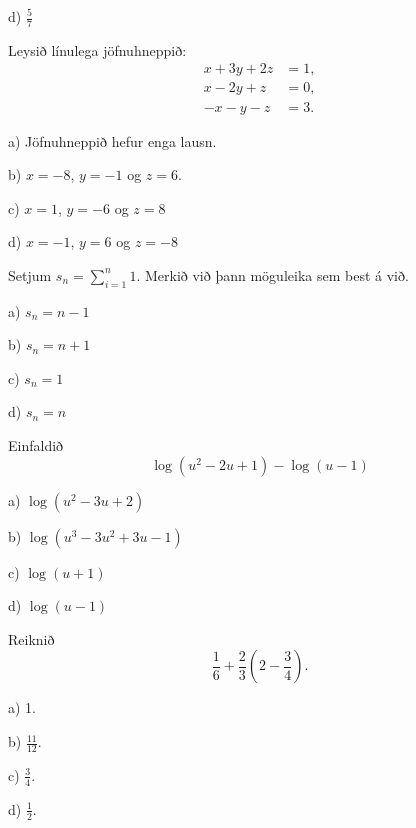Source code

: d) \hspace{2mm} $\displaystyle\frac{5}{7}$ %


\item Leysið línulega jöfnuhneppið:
\begin{align*}
x + 3y + 2z &= 1, \\
x - 2y + z &= 0, \\
-x - y - z &= 3.
\end{align*}

a) Jöfnuhneppið hefur enga lausn.

b) $x = -8$, $y = -1$ og $z = 6$. %

c) $x = 1$, $y = -6$ og $z = 8$

d) $x = -1$, $y = 6$ og $z = -8$


\item Setjum $s_n = \sum_{i=1}^n 1$. Merkið við þann möguleika sem best á við.
\newpage

a) $s_n = n-1$

b) $s_n = n+1$

c) $s_n = 1$

d) $s_n = n$ %


\item Einfaldið
$$\log(u^2-2u+1)-\log(u-1)$$

a) $\log(u^2-3u+2)$

b) $\log(u^3-3u^2+3u-1)$

c) $\log(u+1)$

d) $\log(u-1)$ %


\item Reiknið
\[
\frac{1}{6} + \frac{2}{3} \left( 2 - \frac{3}{4} \right).
\]

a) 1. %

b) $ \frac{11}{12}$.

c) $ \frac{3}{4}$.

d) $ \frac{1}{2}$.


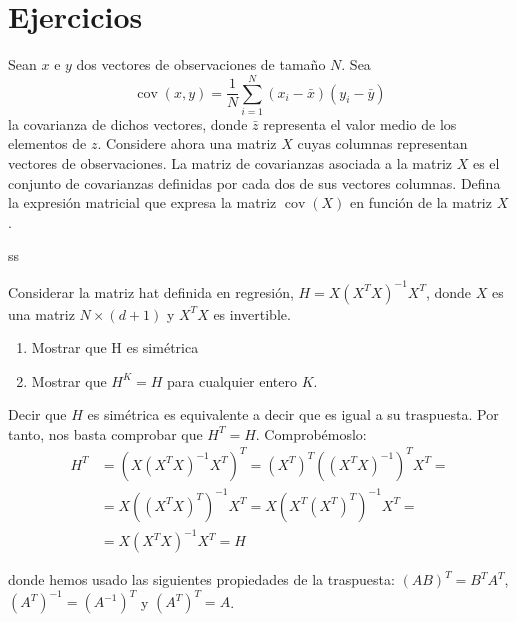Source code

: \documentclass[a4paper, 11pt]{article}
\begin{document}
    \maketitle

    \section{Ejercicios}


      \begin{ejercicio}
        Sean $x$ e $y$ dos vectores de observaciones de tamaño $N$. Sea
        \[
        \operatorname{cov}(x,y)=\frac{1}{N}\sum_{i=1}^N (x_i-\bar{x})(y_i-\bar{y})
        \]
        la covarianza de dichos vectores, donde $\bar{z}$ representa el valor medio de los elementos de $z$. Considere ahora una matriz $X$ cuyas columnas representan vectores de observaciones. La matriz de covarianzas asociada a la matriz $X$ es el conjunto de covarianzas definidas por cada dos de sus vectores columnas. Defina la expresión matricial que expresa la matriz $\operatorname{cov}(X)$ en función de la matriz $X$.
      \end{ejercicio}

      \begin{solucion}
        ss
      \end{solucion}

      \begin{ejercicio}
        Considerar la matriz hat definida en regresión,  $H = X(X^TX)^{-1}X^T$, donde $X$ es una matriz  $N \times (d+1)$ y $X^TX$ es invertible.
        \begin{enumerate}
            \item Mostrar que H es simétrica
            \item Mostrar que $H^K=H$ para cualquier entero $K$.
        \end{enumerate}
      \end{ejercicio}

      \begin{solucion}
          Decir que $H$ es simétrica es equivalente a decir que es igual a su traspuesta. Por tanto, nos basta comprobar que $H^T = H$. Comprobémoslo:
          \begin{align*}
              H^T &= \left(X \left(X^TX\right)^{-1} X^T\right)^T = (X^T)^T \left(\left(X^TX\right)^{-1}\right)^T X^T = \\
              &= X \left(\left(X^TX\right)^T\right)^{-1} X^T = X \left(X^T \left(X^T\right)^T\right)^{-1} X^T = \\
              &= X (X^T X)^{-1} X^T = H
          \end{align*}
      \end{solucion}
      donde hemos usado las siguientes propiedades de la traspuesta: $(AB)^T = B^T A^T$, $(A^T)^{-1} = (A^{-1})^T$ y $(A^T)^T = A$.
\end{document}
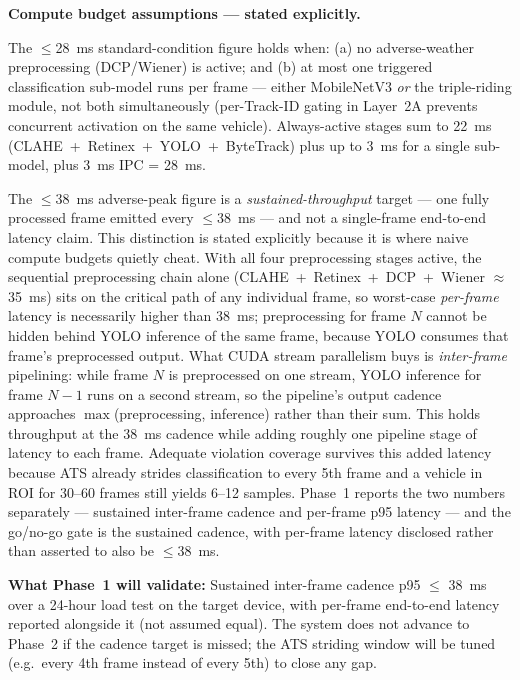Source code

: \documentclass[11pt,a4paper]{article}
\begin{document}
\begin{callout}
\textbf{Compute budget assumptions — stated explicitly.}

The $\leq$28~ms standard-condition figure holds when: (a) no adverse-weather preprocessing (DCP/Wiener) is active; and (b) at most one triggered classification sub-model runs per frame — either MobileNetV3 \emph{or} the triple-riding module, not both simultaneously (per-Track-ID gating in Layer~2A prevents concurrent activation on the same vehicle). Always-active stages sum to 22~ms (CLAHE~+~Retinex~+~YOLO~+~ByteTrack) plus up to 3~ms for a single sub-model, plus 3~ms IPC = 28~ms.

The $\leq$38~ms adverse-peak figure is a \emph{sustained-throughput} target --- one fully processed frame emitted every $\leq$38~ms --- and not a single-frame end-to-end latency claim. This distinction is stated explicitly because it is where naive compute budgets quietly cheat. With all four preprocessing stages active, the sequential preprocessing chain alone (CLAHE~+~Retinex~+~DCP~+~Wiener $\approx$ 35~ms) sits on the critical path of any individual frame, so worst-case \emph{per-frame} latency is necessarily higher than 38~ms; preprocessing for frame $N$ cannot be hidden behind YOLO inference of the same frame, because YOLO consumes that frame's preprocessed output. What CUDA stream parallelism buys is \emph{inter-frame} pipelining: while frame $N$ is preprocessed on one stream, YOLO inference for frame $N{-}1$ runs on a second stream, so the pipeline's output cadence approaches $\max$(preprocessing, inference) rather than their sum. This holds throughput at the 38~ms cadence while adding roughly one pipeline stage of latency to each frame. Adequate violation coverage survives this added latency because ATS already strides classification to every 5th frame and a vehicle in ROI for 30--60 frames still yields 6--12 samples. Phase~1 reports the two numbers separately --- sustained inter-frame cadence and per-frame p95 latency --- and the go/no-go gate is the sustained cadence, with per-frame latency disclosed rather than asserted to also be $\leq$38~ms.

\textbf{What Phase~1 will validate:} Sustained inter-frame cadence p95 $\leq$ 38~ms over a 24-hour load test on the target device, with per-frame end-to-end latency reported alongside it (not assumed equal). The system does not advance to Phase~2 if the cadence target is missed; the ATS striding window will be tuned (e.g.\ every 4th frame instead of every 5th) to close any gap.
\end{callout}
\end{document}
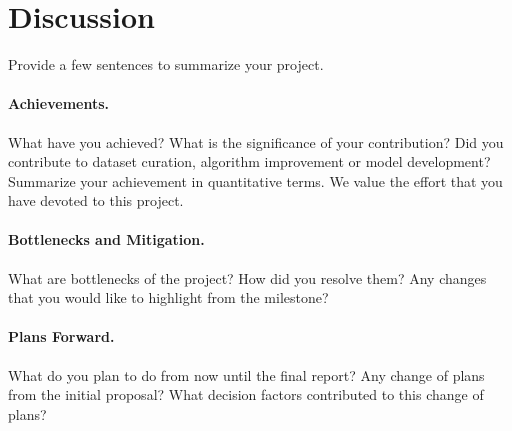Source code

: \documentclass{article}
\begin{document}

\section{Discussion}
\label{sec:discussion}
Provide a few sentences to summarize your project.

\paragraph{Achievements.}
What have you achieved? What is the significance of your contribution? Did you contribute to dataset curation, algorithm improvement or model development?  Summarize your achievement in quantitative terms. We value the effort that you have devoted to this project.




\paragraph{Bottlenecks and Mitigation.}
What are bottlenecks of the project? How did you resolve them?  Any changes that you would like to highlight from the milestone?



\paragraph{Plans Forward.}
What do you plan to do from now until the final report? Any change of plans from the initial proposal? What decision factors contributed to this change of plans?
\end{document}
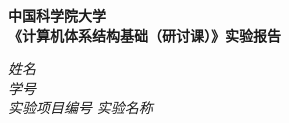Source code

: \begin{center}
  \LARGE \bf 中国科学院大学 \\《计算机体系结构基础（研讨课）》实验报告
\end{center}

\begin{center}
  \emph{姓名} \underline{\makebox[10em][c]{\name}} \\
  \emph{学号} \underline{\makebox[30em][c]{\studentNum}}\\
  \emph{实验项目编号} \underline{\makebox[3em][c]{\labNum}}
  \emph{实验名称} \underline{\makebox[30em][c]{\labName}}\\
\end{center}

***

ASSIGNED TASK
Copy every line of the listing that contains the word "align".

WRITTEN ANSWER
\begin{align*}
\end{align*}
          \begin{align*}
          \end{align*}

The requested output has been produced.